09 September 2007

The Police - live at Twickenham Stadium 08/09/07

I didn't make any posts yesterday because Sally had bought me tickets, as an early birthday present, to see the reformed The Police in concert, at Twickenham Stadium in London and I can tell you IT WAS THE BEST GIG I HAVE EVER BEEN TO! The following is an approximation of the set list (they definitely played all these, not necessarily in this order, but it's close!):

  • Message in a Bottle
  • Synchronicity II
  • Walking on the Moon
  • Voice Inside My Head
  • When the World is Running Down You Make The Best of What's Still Around
  • Don't Stand So Close To Me
  • Driven to Tears
  • Hole in my Life
  • Truth Hits Everybody
  • Every Little Thing She Is Magic
  • Wrapped Around Your Finger
  • De Do Do Do De Da Da Da
  • Invisible Sun
  • Walking in Your Footsteps
  • I Can't Stand Losing You
  • Roxanne
  • (Encore) King of Pain
  • So Lonely
  • Every Breath You Take
  • Next to You

As a huge Police fan as a kid I was a bit worried that my childhood's favourite band would come back with a washed out middle of the road reworking of all their classics. When I've seen a solo Sting play the groups classics he's always reinterpreted them depending on his backing band and style of music he's playing at the time. I needn't have worried. Although Sting's voice is fuller and more mature this was classic Police. Yes, there were slight reworkings but it was more of an extra Andy Summers guitar noodling or Stewart Copeland having a manic session on his extra percussion cymbals, tubular bells and massive gong.

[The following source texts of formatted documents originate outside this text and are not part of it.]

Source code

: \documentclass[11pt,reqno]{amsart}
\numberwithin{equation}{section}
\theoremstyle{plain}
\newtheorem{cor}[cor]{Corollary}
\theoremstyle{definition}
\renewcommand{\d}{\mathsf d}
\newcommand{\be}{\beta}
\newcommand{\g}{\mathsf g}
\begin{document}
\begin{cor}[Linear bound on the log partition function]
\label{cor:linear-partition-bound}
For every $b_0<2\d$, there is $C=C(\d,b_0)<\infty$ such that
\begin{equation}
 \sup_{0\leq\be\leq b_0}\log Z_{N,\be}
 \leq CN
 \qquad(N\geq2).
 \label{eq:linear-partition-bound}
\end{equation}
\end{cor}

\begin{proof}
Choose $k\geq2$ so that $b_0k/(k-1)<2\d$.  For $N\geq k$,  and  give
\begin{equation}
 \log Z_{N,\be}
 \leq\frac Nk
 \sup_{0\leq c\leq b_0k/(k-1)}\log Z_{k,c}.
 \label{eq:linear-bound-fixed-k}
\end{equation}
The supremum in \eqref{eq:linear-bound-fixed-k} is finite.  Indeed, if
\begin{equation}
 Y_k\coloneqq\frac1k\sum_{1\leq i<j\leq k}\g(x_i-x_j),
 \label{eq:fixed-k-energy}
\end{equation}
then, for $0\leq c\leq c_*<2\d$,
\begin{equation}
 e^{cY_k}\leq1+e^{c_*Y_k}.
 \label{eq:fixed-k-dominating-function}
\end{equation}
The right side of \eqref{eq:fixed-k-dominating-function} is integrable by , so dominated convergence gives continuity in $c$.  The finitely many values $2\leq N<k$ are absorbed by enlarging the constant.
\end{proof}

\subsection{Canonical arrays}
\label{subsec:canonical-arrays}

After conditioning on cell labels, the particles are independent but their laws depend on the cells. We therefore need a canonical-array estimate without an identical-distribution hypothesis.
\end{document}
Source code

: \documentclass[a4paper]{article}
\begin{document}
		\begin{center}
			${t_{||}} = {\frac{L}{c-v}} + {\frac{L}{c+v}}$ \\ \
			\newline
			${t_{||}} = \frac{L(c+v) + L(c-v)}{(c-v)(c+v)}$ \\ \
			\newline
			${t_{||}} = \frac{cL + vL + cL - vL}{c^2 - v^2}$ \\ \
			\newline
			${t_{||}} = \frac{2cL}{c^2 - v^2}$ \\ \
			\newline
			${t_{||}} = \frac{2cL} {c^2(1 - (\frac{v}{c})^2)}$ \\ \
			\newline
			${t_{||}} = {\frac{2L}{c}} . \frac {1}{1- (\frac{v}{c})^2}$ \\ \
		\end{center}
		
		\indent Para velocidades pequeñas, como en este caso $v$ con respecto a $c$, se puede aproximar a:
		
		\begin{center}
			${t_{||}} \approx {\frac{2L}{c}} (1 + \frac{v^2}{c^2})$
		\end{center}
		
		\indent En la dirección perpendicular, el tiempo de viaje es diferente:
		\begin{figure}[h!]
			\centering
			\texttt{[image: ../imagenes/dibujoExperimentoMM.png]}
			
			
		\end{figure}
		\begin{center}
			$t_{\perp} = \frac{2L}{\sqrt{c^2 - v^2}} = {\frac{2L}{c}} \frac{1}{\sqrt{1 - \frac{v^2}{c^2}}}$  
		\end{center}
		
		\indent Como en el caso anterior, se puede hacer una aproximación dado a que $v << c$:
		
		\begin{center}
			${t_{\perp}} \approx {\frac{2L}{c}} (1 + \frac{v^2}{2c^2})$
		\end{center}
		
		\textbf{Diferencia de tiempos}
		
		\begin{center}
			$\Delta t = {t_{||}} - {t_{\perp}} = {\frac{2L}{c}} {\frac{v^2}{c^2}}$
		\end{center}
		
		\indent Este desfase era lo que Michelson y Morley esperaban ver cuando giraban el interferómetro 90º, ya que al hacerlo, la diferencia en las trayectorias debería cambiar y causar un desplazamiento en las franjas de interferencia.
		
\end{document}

From the lights going down to a huge cheer and them fading up to the riff from Message in a Bottle we all know we were in for a rocking night. All the classics were played and it seemed like it was just for the fans. The 55,000 that made it to west London must have had the average age of 45+ and they re-lived their youth (much in the way the three men on stage were) and sang and dance along to every song. It was electric.

The stage and lighting was deceptively simple, with the music doing the talking but the huge lighting/video screens enhanced the show with the famous yellow, blue and red paint stripes wiping across the screens to Synchronicity II and a huge 3D brontosaurus skeleton tramping across the stage to Walking in Your Footsteps. Sting has been accused in the past of preaching but the closest it got to that was the images of Third World Children staring from the screens during Invisible Sun. (Much of the political slant of The Police and especially Sting in his solo career has become mainstream these days anyway - remember this comes from an era pre-Live Aid).

And there's nothing like a concert where it looks like the band themselves are having as good a time as the crowd. Whatever the differences between the band in the past, there's no denying they "make beautiful music together". During So Lonely, Sting even sang in different verses "Welcome to the Andy Summers/Stewart Copeland show" (instead of "one man show").

They're such tight musicians, each were given a chance to shine. I still don't understand how Stewart's flailing arms and poly-rhythmic beats actually fit the songs like they do and Andy's guitar work is stunning. Sting's voice sounds better than ever and live you really notice just how integral his bass playing is. They are back performing together because it so much fun.

With the encore seeming to end on Every Breath You Take before a final flurry of All I Want is to Be Next to You Stewart summed it up as he left the stage when they left the stage: "This is our town - London. I'm American but this is where we come from, right here." It was a special homecoming. Sting had earlier announced it had been 23 years since they last played. Now old enough (or there abouts) to have bus passes they showed us that not all reunions have to be staid, purely cynical money making exercises but can be thrilling events that are done just cos everyone involved is just so damn good at it.

The Police were supported by Sting's son Joe's band Fiction Plane and Maximo Park. Fiction Plane were superb and I will certainly be checking out their CD. It was more than nepotism that made them worthy of taking the stage, it's rare that a band will grab my attention when I know none of their music previously. Joe certainly has his Dad's looks and his voice certainly has the Sting sound every now and then but they had their own sound and they rocked the few who had turned up early enough. Those who decided to watch the England football match on TV missed out.

It's a shame the same can't be said about Maximo Park. Very disappointing. Having caught part of their set at Glastonbury Festival I expected more but was just left feeling that it wasn't difficult to chose their singles, as they were the songs that had a melody of sorts. I can't see them returning in 23 years time to such a reception as the headlining act.